# Guassian Intergral doesn't seem to sum to sqrt(pi)

1. Apr 9, 2012

### thomas49th

1. The problem statement, all variables and given/known data
http://gyazo.com/93ec8b11261e3a00da976a0e28855960

2. Relevant equations
According to
http://en.wikipedia.org/wiki/Gaussian_function

3. The attempt at a solution
I have got as far as the integral at:

$$e^{-\frac{w^{2}}{4} } \int e^{-(t+ \frac{jw}{2})^{2}}dt$$

Apparently this makes the correct answer but I don't see how the integral evaluates to sqrt(pi)

Thanks
Thomas

Last edited: Apr 9, 2012
2. Apr 9, 2012

### Ray Vickson

Your integral is wrong; you have written
$$e^{-\frac{w^{2}}{4}\int e^{-(t^{2}+j\frac{w}{2})^{2}}},$$
whiich is not what the cited article wrote.

RGV

3. Apr 9, 2012

4. Apr 9, 2012

### thomas49th

thanks*

Last edited: Apr 10, 2012
5. Apr 10, 2012

### thomas49th

Maybe i wasn't very clear. I cannot see how

$$\int e^{-(t+ \frac{jw}{2})^{2}}dt$$

Becomes sqrt(pi). I can't be just sqrt(pi), as we don't just have the integral of e^(t^2))

6. Apr 10, 2012

### HallsofIvy

Staff Emeritus
$$\int_{-\infty}^\infty e^{-(t+ j\omega/2)^2}dt$$

Let $u= t+ j\omega^2/2$. $du= dt$. The integral becomes
$$\int_{-\infty}^\infty e^{-u^2}{du}$$

That's a well known integral.
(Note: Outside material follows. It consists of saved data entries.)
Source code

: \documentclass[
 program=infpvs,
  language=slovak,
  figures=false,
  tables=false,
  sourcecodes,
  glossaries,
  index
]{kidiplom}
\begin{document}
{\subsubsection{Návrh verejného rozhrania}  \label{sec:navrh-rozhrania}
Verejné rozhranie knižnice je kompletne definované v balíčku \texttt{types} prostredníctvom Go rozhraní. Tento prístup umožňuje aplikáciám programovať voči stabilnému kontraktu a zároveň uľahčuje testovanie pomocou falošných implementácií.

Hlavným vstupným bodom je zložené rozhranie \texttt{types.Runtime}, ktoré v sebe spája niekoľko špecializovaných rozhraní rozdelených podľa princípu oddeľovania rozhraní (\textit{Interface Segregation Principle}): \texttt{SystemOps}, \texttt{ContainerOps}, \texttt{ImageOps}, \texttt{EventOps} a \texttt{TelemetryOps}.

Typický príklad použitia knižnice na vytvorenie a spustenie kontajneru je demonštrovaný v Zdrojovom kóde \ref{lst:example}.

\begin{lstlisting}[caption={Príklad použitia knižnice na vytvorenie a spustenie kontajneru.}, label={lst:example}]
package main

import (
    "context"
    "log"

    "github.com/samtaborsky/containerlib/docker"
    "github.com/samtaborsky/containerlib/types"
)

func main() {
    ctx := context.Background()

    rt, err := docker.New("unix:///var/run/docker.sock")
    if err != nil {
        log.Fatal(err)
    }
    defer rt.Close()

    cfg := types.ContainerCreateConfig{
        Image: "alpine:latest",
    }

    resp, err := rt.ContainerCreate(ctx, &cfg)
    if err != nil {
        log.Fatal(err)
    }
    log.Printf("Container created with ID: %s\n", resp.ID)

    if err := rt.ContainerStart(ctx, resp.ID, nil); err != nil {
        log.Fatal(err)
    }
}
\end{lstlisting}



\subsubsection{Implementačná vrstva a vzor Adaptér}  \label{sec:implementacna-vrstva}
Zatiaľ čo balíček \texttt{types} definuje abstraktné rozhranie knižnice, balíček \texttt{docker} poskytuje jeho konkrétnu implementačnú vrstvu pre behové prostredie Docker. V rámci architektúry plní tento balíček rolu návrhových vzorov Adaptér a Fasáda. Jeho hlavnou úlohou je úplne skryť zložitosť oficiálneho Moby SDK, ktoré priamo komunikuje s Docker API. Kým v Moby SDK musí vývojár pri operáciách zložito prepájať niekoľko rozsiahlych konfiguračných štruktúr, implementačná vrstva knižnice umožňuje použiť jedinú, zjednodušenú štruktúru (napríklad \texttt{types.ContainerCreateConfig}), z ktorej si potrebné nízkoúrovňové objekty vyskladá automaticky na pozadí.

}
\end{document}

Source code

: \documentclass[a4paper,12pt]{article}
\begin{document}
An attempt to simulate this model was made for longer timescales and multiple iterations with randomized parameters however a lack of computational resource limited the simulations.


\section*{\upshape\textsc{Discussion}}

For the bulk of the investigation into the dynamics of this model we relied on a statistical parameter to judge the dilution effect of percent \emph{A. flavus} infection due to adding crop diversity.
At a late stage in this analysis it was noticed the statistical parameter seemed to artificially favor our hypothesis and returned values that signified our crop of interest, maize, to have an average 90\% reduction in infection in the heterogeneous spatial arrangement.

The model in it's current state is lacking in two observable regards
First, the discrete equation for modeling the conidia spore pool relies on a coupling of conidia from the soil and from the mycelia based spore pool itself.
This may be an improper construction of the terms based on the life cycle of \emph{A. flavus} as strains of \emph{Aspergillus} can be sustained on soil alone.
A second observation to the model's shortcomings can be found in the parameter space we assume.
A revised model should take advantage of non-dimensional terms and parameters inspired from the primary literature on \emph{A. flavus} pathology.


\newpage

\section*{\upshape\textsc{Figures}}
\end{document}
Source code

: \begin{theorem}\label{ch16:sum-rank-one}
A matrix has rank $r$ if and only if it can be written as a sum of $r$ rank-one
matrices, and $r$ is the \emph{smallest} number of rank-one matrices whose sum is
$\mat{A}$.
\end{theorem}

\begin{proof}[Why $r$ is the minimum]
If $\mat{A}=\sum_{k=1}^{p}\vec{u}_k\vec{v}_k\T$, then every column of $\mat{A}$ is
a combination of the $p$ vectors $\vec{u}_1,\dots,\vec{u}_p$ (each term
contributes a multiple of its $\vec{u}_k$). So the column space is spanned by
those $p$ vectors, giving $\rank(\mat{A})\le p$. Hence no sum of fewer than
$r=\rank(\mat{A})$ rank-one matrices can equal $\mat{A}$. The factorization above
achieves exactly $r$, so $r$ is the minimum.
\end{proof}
If you haven't seen it before, let
$$I= \int_{-\infty}^\infty e^{-u^2}{du}$$
so that, because of the symmetry,
$$I/2= \int_0^\infty e^{-u^2}{du}$$
Then it is also true that
$$I/2= \int_0^\infty e^{-v^2}dv$$
and, multiplying them
$$I^2/4= \left(\int_0^\infty e^{-u^2}du\right)\left(\int_0^\infty e^{-v^2}dv\right)= \int_{-\infty}^\infty\int_{-\infty}^\infty e^{-u^2-v^2}dudv$$

Now change to polar coordinates, r and $\theta$, with $u= r cos(\theta)$ and $v= r sin(\theta)$. The uv-integral takes each variable from 0 to $\infty$, the first quadrant, which, in terms of polar coordinates, has r from 0 to $\infty$ and $\theta$ from 0 to $\pi/2$. Of course, $-(u^2+v^2)=-r^2$ and $dudv= r drd\theta$

The integral becomes
$$\int_{\theta= 0}^{\pi/2}\int_{r=0}^\infty e^{-r^2}rdrd\theta= \frac{\pi}{2}\int_{r=0}^\infty e^{-r^2}rdr$$

To do that last integral, let $x= r^2$ so that dx= 2rdr and rdr= (1/2)dx.
Now we have
$$I^2/4= \frac{\pi}{4}\int_0^\infty e^{-x}dx$$

That last integral is, of course, 1 so we have $I^2/4= \pi/4$ and $I= \sqrt{\pi}$.

7. Apr 14, 2012

### thomas49th

nice going HallOfIvy, very good :)